| TASK TO CARRY OUT |
After locating the line with "- View all listed NFTs in the marketplace" in the data that follows, return it and every later line exactly, up to and including the line with "### Environment Setup".

| DATA IN THIS EXERCISE |
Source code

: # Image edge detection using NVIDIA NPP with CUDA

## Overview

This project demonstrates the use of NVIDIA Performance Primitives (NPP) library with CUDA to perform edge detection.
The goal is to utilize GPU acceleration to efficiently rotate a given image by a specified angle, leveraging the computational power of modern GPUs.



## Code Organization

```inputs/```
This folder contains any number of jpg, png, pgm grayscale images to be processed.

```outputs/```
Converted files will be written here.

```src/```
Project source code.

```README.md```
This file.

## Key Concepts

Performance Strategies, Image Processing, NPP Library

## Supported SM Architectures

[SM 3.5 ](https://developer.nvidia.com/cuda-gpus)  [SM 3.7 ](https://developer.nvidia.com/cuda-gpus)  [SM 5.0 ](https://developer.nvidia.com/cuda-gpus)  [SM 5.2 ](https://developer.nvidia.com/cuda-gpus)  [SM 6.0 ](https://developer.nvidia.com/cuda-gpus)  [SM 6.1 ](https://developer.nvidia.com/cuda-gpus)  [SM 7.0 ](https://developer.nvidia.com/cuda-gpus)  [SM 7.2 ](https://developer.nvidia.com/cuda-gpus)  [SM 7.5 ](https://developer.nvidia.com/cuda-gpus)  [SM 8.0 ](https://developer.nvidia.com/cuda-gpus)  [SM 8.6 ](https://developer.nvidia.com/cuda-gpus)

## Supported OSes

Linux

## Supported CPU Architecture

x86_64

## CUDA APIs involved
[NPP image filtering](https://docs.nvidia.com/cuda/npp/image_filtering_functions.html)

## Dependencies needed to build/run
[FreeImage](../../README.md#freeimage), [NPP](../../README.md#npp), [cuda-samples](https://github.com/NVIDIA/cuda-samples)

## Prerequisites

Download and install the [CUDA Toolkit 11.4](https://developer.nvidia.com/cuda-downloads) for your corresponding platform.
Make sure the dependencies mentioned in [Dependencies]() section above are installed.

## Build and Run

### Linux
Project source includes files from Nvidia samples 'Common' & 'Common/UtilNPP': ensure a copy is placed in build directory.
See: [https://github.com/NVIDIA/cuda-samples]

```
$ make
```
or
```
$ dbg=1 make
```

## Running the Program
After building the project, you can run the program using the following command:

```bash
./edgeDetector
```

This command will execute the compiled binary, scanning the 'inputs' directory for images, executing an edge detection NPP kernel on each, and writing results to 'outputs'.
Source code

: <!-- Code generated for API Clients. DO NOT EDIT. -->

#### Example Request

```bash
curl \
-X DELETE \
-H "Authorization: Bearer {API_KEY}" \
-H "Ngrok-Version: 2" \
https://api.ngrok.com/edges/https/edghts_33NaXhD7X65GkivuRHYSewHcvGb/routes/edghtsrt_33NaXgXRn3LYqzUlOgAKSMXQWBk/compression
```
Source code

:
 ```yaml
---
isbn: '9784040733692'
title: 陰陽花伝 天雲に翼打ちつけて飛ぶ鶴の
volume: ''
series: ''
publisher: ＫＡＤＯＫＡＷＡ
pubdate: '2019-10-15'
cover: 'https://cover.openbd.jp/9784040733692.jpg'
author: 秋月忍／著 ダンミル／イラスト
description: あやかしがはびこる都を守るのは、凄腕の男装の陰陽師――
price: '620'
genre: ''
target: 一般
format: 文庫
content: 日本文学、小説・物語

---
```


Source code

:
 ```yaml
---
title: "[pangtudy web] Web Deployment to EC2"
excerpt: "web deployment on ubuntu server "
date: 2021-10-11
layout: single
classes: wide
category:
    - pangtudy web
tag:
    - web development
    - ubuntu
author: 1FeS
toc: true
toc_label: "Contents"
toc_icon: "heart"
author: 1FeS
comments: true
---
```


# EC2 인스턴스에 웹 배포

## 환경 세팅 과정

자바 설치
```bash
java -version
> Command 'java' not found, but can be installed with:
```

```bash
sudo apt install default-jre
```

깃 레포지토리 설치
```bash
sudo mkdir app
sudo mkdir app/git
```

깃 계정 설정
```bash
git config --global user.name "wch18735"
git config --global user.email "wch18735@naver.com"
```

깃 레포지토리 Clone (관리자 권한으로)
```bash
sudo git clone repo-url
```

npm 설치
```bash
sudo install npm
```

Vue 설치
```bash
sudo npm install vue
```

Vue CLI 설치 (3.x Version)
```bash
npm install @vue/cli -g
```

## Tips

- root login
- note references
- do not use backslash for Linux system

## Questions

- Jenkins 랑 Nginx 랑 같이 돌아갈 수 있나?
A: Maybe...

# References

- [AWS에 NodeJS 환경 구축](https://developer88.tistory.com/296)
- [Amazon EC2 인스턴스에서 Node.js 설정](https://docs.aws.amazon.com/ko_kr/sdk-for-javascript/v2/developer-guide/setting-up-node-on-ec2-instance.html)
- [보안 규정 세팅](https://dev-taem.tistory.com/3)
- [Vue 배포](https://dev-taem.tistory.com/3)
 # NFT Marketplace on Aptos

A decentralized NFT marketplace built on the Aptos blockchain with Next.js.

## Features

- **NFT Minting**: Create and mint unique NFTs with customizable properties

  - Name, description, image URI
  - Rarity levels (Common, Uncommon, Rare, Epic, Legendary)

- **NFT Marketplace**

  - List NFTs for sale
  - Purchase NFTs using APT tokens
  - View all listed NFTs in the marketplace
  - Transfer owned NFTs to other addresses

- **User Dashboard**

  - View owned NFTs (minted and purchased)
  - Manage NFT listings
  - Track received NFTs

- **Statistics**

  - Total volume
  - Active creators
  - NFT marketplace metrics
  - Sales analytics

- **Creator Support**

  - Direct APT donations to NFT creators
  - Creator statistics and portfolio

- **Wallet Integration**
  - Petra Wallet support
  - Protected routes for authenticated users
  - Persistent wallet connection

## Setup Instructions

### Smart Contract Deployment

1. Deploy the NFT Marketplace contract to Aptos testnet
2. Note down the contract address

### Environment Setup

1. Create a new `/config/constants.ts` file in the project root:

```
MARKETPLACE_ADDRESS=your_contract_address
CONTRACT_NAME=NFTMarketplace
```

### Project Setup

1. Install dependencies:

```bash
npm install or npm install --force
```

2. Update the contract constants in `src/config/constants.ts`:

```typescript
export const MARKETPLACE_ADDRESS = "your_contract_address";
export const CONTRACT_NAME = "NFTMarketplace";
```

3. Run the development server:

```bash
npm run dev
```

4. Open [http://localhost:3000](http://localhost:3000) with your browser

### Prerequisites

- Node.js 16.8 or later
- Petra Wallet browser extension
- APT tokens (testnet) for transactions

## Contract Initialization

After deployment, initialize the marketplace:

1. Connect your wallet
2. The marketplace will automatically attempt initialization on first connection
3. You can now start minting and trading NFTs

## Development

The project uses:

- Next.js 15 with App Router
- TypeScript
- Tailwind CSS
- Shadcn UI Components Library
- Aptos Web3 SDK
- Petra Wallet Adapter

| TASK OUTPUT |
  - View all listed NFTs in the marketplace
  - Transfer owned NFTs to other addresses

- **User Dashboard**

  - View owned NFTs (minted and purchased)
  - Manage NFT listings
  - Track received NFTs

- **Statistics**

  - Total volume
  - Active creators
  - NFT marketplace metrics
  - Sales analytics

- **Creator Support**

  - Direct APT donations to NFT creators
  - Creator statistics and portfolio

- **Wallet Integration**
  - Petra Wallet support
  - Protected routes for authenticated users
  - Persistent wallet connection

## Setup Instructions

### Smart Contract Deployment

1. Deploy the NFT Marketplace contract to Aptos testnet
2. Note down the contract address

### Environment Setup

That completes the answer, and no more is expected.